▶ Exercise details:
Copy all the lines of the data that include the word "tree".

▶ Exercise inputs:
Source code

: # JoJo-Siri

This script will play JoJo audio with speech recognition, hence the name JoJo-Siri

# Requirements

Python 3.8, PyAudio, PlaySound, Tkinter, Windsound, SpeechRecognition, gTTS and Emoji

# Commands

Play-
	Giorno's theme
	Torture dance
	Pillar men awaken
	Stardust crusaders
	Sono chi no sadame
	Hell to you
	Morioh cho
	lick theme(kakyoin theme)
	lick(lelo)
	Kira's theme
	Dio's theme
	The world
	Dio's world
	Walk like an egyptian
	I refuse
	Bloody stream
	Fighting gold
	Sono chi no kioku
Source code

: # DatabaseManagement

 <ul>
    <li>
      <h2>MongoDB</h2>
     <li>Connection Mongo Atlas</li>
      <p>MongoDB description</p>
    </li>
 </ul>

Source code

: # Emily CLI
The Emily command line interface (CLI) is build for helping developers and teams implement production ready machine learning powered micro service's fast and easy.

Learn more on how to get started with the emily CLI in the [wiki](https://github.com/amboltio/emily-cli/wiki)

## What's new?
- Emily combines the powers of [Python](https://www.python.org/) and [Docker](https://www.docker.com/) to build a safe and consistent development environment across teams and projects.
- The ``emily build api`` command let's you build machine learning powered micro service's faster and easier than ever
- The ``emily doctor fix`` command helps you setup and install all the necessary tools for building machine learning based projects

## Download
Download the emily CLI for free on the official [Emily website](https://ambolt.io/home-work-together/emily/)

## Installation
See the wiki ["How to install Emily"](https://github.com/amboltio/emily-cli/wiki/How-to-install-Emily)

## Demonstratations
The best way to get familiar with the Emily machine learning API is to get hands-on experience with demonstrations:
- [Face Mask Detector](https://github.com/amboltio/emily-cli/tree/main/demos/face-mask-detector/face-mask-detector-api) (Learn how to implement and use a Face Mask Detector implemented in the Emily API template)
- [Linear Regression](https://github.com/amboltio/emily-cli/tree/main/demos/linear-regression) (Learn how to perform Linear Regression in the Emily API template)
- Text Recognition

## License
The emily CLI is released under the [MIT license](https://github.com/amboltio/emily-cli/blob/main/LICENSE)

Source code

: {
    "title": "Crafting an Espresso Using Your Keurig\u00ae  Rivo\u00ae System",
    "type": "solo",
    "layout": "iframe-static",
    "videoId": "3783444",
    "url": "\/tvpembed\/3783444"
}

▶ Written response:
- [Face Mask Detector](https://github.com/amboltio/emily-cli/tree/main/demos/face-mask-detector/face-mask-detector-api) (Learn how to implement and use a Face Mask Detector implemented in the Emily API template)
- [Linear Regression](https://github.com/amboltio/emily-cli/tree/main/demos/linear-regression) (Learn how to perform Linear Regression in the Emily API template)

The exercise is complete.